Mit Innovation HUBS@Campus förderte der Stifterverband und die Dieter Schwarz Stiftung im Zeitraum 2019-2021 mehrere Innohubs an Hochschulen. Insgesamt machten 15 Hochschulen bei dem Programm mit. Am 25. März 2019 wählte eine Jury drei Innohubs aus, die mit jeweils 250.000 Euro gefördert wurden. Neben der Martin-Luther-Universität Halle-Wittenberg und der Hochschule für Wirtschaft und Gesellschaft Ludwigshafen am Rhein gehörte auch die Hochschule der Bildenden Künste Saar zu den glücklichen Gewinner*innen. Die HBK war die einzige Kunsthochschule, die im Programm ausgezeichnet wurde. Die anderen zwölf Hochschulen wurden jeweils mit 15.000 Euro bedacht. 
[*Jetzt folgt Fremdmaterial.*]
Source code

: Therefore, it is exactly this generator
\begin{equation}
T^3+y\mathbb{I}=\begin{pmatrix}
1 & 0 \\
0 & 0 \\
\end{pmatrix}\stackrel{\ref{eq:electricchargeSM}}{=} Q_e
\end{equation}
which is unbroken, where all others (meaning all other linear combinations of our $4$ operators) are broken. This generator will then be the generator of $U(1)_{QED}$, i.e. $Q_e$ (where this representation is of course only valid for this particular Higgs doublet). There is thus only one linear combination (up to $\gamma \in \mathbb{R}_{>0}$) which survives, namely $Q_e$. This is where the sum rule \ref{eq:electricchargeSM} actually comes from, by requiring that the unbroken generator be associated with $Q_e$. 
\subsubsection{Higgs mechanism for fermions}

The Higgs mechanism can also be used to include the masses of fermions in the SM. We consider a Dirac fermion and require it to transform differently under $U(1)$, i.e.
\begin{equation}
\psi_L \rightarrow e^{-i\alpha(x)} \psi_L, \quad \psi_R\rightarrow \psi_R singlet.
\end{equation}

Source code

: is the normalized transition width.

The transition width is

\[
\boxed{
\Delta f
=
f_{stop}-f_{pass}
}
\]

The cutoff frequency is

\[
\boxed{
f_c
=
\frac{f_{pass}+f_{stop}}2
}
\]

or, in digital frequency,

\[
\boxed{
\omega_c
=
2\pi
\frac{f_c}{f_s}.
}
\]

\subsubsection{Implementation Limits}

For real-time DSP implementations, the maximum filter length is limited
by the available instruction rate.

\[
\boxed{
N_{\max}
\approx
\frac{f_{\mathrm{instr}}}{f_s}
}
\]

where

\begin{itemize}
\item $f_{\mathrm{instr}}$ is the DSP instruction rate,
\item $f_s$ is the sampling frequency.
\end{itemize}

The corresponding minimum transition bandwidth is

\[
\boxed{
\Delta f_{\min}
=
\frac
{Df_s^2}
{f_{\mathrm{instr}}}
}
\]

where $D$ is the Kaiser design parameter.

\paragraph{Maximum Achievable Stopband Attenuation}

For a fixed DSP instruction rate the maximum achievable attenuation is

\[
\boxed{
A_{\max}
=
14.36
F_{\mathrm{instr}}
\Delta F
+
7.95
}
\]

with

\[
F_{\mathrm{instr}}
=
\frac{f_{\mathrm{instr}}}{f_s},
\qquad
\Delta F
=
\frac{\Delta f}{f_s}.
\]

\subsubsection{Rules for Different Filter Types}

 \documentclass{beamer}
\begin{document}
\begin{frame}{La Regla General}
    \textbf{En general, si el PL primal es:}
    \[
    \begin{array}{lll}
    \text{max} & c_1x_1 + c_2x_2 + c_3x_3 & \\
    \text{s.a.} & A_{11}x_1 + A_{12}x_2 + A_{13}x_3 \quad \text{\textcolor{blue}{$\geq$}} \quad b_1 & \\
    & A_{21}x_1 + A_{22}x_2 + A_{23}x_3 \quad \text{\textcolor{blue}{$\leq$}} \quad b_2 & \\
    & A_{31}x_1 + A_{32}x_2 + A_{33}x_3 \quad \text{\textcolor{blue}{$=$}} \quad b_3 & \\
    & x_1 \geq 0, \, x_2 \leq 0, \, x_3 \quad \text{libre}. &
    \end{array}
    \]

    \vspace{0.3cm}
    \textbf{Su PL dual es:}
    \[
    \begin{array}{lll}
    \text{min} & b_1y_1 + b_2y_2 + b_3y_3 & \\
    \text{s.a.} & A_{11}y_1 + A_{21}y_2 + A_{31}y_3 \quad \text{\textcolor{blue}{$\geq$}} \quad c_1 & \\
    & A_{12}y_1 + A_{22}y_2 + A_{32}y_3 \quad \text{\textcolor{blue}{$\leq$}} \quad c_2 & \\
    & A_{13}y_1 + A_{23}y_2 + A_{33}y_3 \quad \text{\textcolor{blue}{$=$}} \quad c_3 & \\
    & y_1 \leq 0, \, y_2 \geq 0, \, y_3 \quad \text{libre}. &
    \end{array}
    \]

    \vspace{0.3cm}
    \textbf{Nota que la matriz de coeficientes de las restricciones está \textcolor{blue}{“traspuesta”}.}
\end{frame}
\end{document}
“Die Förderung durch das Innovation HUBS@Campus gibt uns die Möglichkeit, einen Experimentierraum im Kontext unserer Hochschule aufzubauen, in dem sowohl unsere Lehrenden als auch unsere Studierenden an möglichst zukunftsweisenden Fragestellungen arbeiten können. Als transformative Hochschule ist es uns wichtig, mit unserem kreativen Schaffen sowohl in die Stadtgesellschaft hinein zu wirken als auch einen Beitrag zur Entwicklung der Großregion zu leisten. Das Genossenschaftswesen bietet dafür großartige Entwicklungsmöglichkeiten”, so Prof. Dr. phil. Christian Bauer, Rektor der HBKsaar.

s:coop eG an der HBKsaar 

Die Idee zur Teilnahme am Förderprogramm entstand an der HBKsaar im Rahmen einer Lehrveranstaltung. Hier entwickelte sich der Gedanke einer Genossenschaft als Basis für unternehmerisches Probehandeln. Die Genossenschaft als Gesellschaftsform bietet dabei einen vorteilhaften Handlungsrahmen, in dem sich Soloselbstständige auf Augenhöhe organisieren können. Denn die Selbstständigkeit ist ein häufiger Karriereweg von Absolvent*innen der Kunsthochschule, bietet jedoch oftmals nur einen unzureichenden Rechts- und Arbeitsschutz. In der Genossenschaft jedoch kann jedes Mitglied nicht nur eine entsprechende Absicherung erhalten, sondern ist zugleich auch Mitbesitzer*in. So können Alumni nach dem erfolgreichen Abschluss in einem geschützten Rahmen ihre Projekte und Karrierewege entwickeln.
Weite Infos zu s:coop eG

 

Wie geht es weiter?

Mittlerweile zählt die s:coop bereits 35 Mitglieder, Tendenz steigend. “Wir wollen uns in Zukunft noch stärker auf das Agenturgeschäft und somit die Kompetenzen unserer Mitglieder konzentrieren,” teilt Hannes Käfer, Vorstandsmitglied der Genossenschaft und Lehrender an der HBKsaar mit, “es geht uns darum, Wissen aufzubauen, weiterzugeben und zu vernetzen.” So sollen Kreativschaffende z.B. Unterstützung im Bereich Professionalisierung erhalten. “Wir möchten, dass die Absolvent*innen nach dem Studium hier in der Region bleiben, um sich im besten Fall gemeinsam etwas aufzubauen und Transformationsprozesse kollaborativ mitzugestalten”, so Käfer. Dafür sei eine erfolgreiche, strukturelle wie finanzielle Verstetigung des Innovationsorts s:coop ausschlaggebend. So kann der Innohub zu einem Förderort für die saarländische Kreativwirtschaft werden, ein Ort des Machens, der unterschiedlichsten Akteur*innen aus allen Bereichen und Wirtschaftszweigen offen steht.